Talk: "Deep Learning Approaches to Text Production
July 19th, 2018, 11-12 AM in S1/01 A2
Text production is a key component of many NLP applications. While data-to-text approaches are used to generate dialogue turns from dialogue moves, to verbalise the content of Knowledge bases or to generate sentences from rich linguistic representations (e.g., dependency trees or Abstract Meaning Representations), text-to-text methods are needed for sentence compression, sentence fusion, paraphrasing, sentence (or text) simplification, text summarisation and end-to-end dialogue systems.

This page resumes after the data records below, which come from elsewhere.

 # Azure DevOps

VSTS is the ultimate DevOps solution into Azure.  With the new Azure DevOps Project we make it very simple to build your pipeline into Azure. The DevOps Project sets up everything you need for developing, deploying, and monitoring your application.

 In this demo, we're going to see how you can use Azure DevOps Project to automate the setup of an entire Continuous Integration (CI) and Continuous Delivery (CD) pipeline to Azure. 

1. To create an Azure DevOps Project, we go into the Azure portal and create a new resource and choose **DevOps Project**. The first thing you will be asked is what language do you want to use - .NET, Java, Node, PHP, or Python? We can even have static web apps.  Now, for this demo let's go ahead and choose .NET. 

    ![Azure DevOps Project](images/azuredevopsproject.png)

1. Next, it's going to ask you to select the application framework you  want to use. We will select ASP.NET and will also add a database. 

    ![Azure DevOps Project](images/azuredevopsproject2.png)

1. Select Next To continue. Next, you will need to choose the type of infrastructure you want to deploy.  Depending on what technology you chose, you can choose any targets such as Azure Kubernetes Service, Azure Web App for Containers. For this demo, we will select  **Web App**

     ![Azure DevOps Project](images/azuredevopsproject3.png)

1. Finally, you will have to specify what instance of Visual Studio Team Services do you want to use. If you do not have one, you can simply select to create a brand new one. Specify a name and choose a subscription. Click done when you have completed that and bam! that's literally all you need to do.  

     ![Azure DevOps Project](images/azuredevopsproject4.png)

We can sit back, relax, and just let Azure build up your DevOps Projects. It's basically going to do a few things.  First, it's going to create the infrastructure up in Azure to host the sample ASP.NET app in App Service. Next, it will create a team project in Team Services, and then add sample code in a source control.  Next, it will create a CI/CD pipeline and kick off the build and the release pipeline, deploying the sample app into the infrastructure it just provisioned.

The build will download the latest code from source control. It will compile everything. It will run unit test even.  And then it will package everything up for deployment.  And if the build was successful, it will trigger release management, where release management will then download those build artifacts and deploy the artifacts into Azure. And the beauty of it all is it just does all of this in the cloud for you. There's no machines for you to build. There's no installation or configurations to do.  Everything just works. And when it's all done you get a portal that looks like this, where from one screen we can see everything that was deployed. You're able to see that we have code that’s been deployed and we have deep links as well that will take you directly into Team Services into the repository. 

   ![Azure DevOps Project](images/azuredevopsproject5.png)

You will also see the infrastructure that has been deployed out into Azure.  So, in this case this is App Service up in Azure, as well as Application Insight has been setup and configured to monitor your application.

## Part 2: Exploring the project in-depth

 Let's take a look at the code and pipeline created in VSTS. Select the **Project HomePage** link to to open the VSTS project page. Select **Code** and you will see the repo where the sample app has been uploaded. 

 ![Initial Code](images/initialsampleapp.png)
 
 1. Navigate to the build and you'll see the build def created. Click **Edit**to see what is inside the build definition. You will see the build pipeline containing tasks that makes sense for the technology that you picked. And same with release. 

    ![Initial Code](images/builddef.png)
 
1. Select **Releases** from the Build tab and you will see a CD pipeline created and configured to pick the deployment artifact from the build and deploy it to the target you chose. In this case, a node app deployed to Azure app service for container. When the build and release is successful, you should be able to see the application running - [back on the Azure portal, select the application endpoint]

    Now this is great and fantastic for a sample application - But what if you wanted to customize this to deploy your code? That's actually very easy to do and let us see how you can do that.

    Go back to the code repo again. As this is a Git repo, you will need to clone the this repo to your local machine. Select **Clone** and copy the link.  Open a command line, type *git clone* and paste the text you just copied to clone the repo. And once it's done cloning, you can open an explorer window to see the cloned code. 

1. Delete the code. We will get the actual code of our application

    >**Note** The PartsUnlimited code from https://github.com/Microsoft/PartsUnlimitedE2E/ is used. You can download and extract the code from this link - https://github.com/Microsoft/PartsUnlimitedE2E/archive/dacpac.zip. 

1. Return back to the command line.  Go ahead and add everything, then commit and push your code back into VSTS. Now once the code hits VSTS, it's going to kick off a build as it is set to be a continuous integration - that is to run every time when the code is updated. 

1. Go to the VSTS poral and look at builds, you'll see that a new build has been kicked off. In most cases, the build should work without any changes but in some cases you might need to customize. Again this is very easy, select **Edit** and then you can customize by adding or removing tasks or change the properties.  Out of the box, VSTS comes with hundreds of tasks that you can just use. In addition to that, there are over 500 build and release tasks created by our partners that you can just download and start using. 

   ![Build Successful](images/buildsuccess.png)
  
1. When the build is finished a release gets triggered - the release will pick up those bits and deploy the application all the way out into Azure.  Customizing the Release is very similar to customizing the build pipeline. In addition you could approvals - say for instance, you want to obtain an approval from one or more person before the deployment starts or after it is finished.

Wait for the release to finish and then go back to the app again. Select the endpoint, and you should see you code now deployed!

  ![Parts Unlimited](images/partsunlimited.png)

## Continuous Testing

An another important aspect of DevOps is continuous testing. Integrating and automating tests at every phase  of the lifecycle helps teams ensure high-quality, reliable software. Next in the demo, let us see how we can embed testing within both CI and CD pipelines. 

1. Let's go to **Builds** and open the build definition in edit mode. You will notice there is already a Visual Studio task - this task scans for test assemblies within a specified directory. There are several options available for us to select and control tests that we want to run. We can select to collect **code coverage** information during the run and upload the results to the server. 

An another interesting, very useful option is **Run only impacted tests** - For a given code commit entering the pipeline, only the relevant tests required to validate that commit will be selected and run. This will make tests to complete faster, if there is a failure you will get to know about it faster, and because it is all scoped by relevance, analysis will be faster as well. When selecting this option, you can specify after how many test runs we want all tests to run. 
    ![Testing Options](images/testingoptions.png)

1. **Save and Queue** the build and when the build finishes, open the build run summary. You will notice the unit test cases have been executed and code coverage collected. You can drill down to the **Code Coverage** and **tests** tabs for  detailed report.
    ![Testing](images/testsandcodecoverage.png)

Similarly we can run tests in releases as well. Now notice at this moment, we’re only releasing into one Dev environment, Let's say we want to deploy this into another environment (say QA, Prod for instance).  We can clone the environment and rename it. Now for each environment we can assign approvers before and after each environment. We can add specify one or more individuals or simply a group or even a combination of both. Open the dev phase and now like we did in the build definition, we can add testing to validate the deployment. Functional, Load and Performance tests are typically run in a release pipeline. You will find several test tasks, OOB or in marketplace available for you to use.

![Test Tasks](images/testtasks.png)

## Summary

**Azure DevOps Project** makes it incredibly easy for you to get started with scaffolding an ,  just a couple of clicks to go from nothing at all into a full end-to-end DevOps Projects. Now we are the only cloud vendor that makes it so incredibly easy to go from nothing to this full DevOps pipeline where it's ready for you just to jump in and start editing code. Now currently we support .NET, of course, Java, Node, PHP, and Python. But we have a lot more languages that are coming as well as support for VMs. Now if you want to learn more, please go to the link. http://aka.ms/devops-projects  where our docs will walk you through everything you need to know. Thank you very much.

Claire Gardent is a senior researcher at the French National Center for Scientific Research (CNRS). Her research interests include executable semantic parsing, hybrid symbolic-statistical approaches to NLP and Natural Language Generation. She serves as the chair of SIGGEN, the ACL Special Interest Group in Natural Language Generation and is on the editorial board of Transactions of the Association for Computational Linguistics (TACL). She was for four years the chair of the Board of the European Chapter for the Association of Computational Linguistics (EACL) and acted as program chair for various international conferences, workshops and summer schools (EACL, ENLG, SemDIAL, SIGDIAL, ESSLLI). She has received funding from several international funding agencies including EU, DFG and ANR.